**About this exercise:** Looking through the entries, count each line where the string "across" occurs, and write only the total.
** Opening Input for this task block **
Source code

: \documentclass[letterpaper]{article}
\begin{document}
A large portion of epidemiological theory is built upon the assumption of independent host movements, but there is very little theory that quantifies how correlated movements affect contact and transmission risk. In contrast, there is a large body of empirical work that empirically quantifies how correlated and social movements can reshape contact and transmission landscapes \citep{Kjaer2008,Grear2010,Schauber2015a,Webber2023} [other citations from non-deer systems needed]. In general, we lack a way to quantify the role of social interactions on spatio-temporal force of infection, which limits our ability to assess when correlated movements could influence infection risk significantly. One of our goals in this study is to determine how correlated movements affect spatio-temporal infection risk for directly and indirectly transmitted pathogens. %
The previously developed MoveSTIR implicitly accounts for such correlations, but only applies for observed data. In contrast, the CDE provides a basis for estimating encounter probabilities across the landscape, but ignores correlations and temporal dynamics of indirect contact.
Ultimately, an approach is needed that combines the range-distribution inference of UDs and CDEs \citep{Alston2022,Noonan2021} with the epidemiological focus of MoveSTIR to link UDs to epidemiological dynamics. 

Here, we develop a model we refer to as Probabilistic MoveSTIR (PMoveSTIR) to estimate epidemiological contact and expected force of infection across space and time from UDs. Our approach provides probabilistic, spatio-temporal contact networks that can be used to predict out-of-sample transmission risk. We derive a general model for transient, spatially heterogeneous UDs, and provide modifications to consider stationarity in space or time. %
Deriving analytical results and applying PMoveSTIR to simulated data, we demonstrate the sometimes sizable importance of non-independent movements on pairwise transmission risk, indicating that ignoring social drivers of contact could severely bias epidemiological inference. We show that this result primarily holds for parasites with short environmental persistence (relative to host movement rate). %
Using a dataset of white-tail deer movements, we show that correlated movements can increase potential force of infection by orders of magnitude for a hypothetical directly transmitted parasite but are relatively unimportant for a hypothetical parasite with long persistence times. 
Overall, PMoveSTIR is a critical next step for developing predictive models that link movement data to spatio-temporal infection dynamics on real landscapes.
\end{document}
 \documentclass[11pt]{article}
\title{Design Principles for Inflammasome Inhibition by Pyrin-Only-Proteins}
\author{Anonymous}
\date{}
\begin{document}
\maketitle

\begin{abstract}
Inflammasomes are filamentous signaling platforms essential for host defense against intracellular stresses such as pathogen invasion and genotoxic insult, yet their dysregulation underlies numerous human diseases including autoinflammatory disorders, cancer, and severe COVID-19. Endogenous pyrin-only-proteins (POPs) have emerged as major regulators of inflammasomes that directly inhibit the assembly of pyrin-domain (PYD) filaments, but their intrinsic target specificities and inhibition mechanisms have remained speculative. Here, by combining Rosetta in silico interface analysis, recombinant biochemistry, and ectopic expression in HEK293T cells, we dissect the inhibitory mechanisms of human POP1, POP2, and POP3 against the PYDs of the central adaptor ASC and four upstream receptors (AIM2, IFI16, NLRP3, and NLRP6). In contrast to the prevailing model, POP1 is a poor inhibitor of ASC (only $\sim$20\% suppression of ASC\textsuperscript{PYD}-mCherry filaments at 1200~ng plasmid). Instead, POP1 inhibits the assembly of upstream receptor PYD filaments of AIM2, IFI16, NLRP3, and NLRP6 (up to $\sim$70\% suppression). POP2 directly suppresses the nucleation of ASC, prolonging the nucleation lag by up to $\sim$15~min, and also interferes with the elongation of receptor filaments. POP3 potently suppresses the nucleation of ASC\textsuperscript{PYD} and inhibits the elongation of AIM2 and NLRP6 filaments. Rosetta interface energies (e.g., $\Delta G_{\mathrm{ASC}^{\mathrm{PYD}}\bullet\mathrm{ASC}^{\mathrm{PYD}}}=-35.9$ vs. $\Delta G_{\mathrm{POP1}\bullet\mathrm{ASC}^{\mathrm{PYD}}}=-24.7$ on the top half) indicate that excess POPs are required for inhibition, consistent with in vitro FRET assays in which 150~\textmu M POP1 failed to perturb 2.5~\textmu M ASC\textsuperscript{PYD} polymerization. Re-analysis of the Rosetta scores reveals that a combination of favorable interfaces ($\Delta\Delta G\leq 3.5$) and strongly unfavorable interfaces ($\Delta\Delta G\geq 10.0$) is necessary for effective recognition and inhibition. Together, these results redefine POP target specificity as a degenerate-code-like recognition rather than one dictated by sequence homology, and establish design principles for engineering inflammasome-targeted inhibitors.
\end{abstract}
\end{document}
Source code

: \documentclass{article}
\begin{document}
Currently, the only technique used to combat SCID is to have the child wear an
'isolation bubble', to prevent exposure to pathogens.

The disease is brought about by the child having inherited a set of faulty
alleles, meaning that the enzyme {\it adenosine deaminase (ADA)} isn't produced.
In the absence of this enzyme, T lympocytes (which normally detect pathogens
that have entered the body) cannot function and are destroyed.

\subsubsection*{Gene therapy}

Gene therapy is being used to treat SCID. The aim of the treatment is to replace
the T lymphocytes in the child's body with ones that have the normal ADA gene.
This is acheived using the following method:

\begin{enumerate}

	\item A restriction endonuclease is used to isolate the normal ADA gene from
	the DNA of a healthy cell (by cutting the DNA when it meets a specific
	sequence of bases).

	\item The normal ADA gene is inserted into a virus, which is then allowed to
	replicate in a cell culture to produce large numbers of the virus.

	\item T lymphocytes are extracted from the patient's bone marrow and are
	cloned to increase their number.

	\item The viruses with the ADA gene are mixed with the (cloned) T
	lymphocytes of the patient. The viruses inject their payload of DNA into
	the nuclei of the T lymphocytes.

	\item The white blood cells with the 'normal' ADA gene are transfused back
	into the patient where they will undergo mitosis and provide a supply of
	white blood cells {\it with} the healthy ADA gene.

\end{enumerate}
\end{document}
** Closing Input for this task block **
**Exercise result:** 2